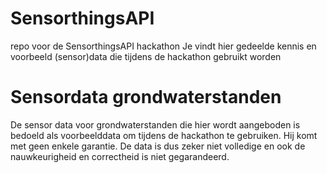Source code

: # SensorthingsAPI
repo voor de SensorthingsAPI hackathon
Je vindt hier gedeelde kennis en voorbeeld (sensor)data die tijdens de hackathon gebruikt worden

# Sensordata grondwaterstanden
De sensor data voor grondwaterstanden die hier wordt aangeboden is bedoeld als voorbeelddata om tijdens de hackathon te gebruiken. Hij komt met geen enkele garantie. De data is dus zeker niet volledige en ook de nauwkeurigheid en correctheid is niet gegarandeerd.

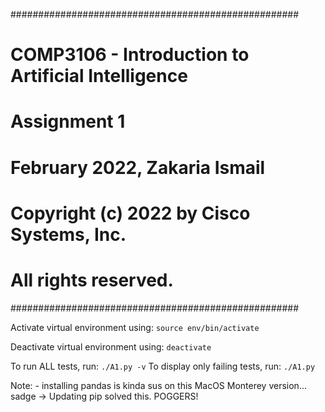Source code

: ####################################################
# COMP3106 - Introduction to Artificial Intelligence
# Assignment 1

# February 2022, Zakaria Ismail

# Copyright (c) 2022 by Cisco Systems, Inc. 
# All rights reserved.
####################################################

Activate virtual environment using:
`source env/bin/activate`

Deactivate virtual environment using:
`deactivate`

To run ALL tests, run:
`./A1.py -v`
To display only failing tests, run:
`./A1.py`

Note:
    - installing pandas is kinda sus on this MacOS Monterey version... sadge
        -> Updating pip solved this. POGGERS!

_ _ _ _

__AIM OF THE EXERCISE__
Look through the entries above. Extract each line with the word "this".

__TASK RESPONSE__
    - installing pandas is kinda sus on this MacOS Monterey version... sadge
        -> Updating pip solved this. POGGERS!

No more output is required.